As per this post, I’m focusing a lot of my attention this year on what goes on within organisations. I dare say that few councils and other government organisations have interactive – and mobile – intranets as discussed by Nielson.

I want to explore what technology people are using and what the barriers are to adoption – and then think about what the solutions might look like.

I’m on the lookout for stories about collaboration and innovation in this space within public services – like the stuff Carl Haggerty is up to in Devon. If you have any examples, drop me a line, or leave a comment.

Is government a knowledge business?

Enterprise 2.0 is a label Andrew McAfee coined to describe the use of collaborative tools within large organisations, focused on the benefits this offers to non-technical managers rather than technology-for-technology’s sake enthusiasts. In other words: blog, wikis, forums, and social networks are nice, but what does it mean for a service manager? As always Wikipedia is your friend.

McAfee’s book, helpfully titled Enterprise 2.0, is a great read. I’m halfway through it myself.

This ties into what will be a key theme for me in 2010 – that the interesting bits around social software is not the software but the implications of it: sharing, openness, transparency, collaboration, co-creation.

Dennis Howlett posted a while back that enterprise 2.0 is a crock:

Like it or not, large enterprises – the big name brands – have to work in structures and hierarchies that most E2.0 mavens ridicule but can’t come up with alternatives that make any sort of corporate sense. Therein lies the Big Lie. Enterprise 2.0 pre-supposes that you can upend hierarchies for the benefit of all. Yet none of that thinking has a credible use case you can generalize back to business types – except: knowledge based businesses such as legal, accounting, architects etc. Even then – where are the use cases? I’d like to know. In the meantime, don’t be surprised by the ‘fail’ lists that Mike Krigsman will undoubtedly trot out – that’s easy.

It’s an interesting point Howlett makes, that greater collaboration and knowledge sharing through social technology works well in ‘knowledge based businesses’ but that the business case is harder to make otherwise.

How does this fit with government and public services? It’s a complicated one because there are clear examples of where greater collaboration and information sharing would have benefits, but also there are services provided by government which have to follow strict procedure, and to circumvent that would lead to disaster.

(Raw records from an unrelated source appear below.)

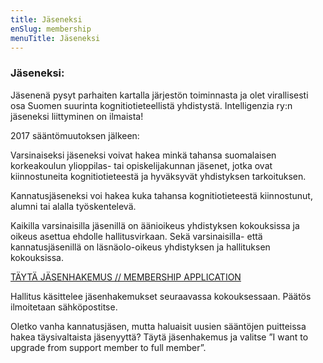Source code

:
 ```yaml
---
title: Jäseneksi
enSlug: membership
menuTitle: Jäseneksi
---
```


### Jäseneksi:

Jäsenenä pysyt parhaiten kartalla järjestön toiminnasta ja olet virallisesti osa Suomen suurinta kognitiotieteellistä yhdistystä. Intelligenzia ry:n jäseneksi liittyminen on ilmaista!

2017 sääntömuutoksen jälkeen:

Varsinaiseksi jäseneksi voivat hakea minkä tahansa suomalaisen korkeakoulun ylioppilas- tai opiskelijakunnan jäsenet, jotka ovat kiinnostuneita kognitiotieteestä ja hyväksyvät yhdistyksen tarkoituksen.

Kannatusjäseneksi voi hakea kuka tahansa kognitiotieteestä kiinnostunut, alumni tai alalla työskentelevä.

Kaikilla varsinaisilla jäsenillä on äänioikeus yhdistyksen kokouksissa ja oikeus asettua ehdolle hallitusvirkaan. Sekä varsinaisilla- että kannatusjäsenillä on läsnäolo-oikeus yhdistyksen ja hallituksen kokouksissa.

[TÄYTÄ JÄSENHAKEMUS // MEMBERSHIP APPLICATION](https://docs.google.com/forms/d/1gse-FWdCYae1nV9Qxxoaw-RyroBiqw9T1dhZps-bajA/edit?usp=sharing)

Hallitus käsittelee jäsenhakemukset seuraavassa kokouksessaan. Päätös ilmoitetaan sähköpostitse.

Oletko vanha kannatusjäsen, mutta haluaisit uusien sääntöjen puitteissa hakea täysivaltaista jäsenyyttä? Täytä jäsenhakemus ja valitse ”I want to upgrade from support member to full member”.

I see a clear opportunity to blend technology to produce systems that produce real value to staff working in public services: the intranet, eLearning, collaboration tools like Huddle, communication platforms such as Yammer and more traditional forums, knowledge sharing systems such as wikis. Carl hints at this in his recent post:

the intranet is now just part of what many people are referring to as Enterprise 2.0

The focus on the use of interactive web technology has been on external citizen engagement up til now. But many of the real wins might be behind the firewall.

Is there a conversation already going on about this? If not, let’s start one. I’m tagging this post – and any other relevant ones here on DavePress – as entgov. Feel free to do the same, or if someone comes up with something better, let’s use that.

Update: John Suffolk, UK government CIO, has posted this:

So if the customer/citizen becomes the CIO what does the CIO become… time for a new TLA; How about CCO, the Chief Collaboration Officer? In our world of ever decreasing time to launch our products and services and our increasing reliance on global supply chains and a multi supplier (IT and business service) world, increasingly our roles demand substantial collaboration to get the job done.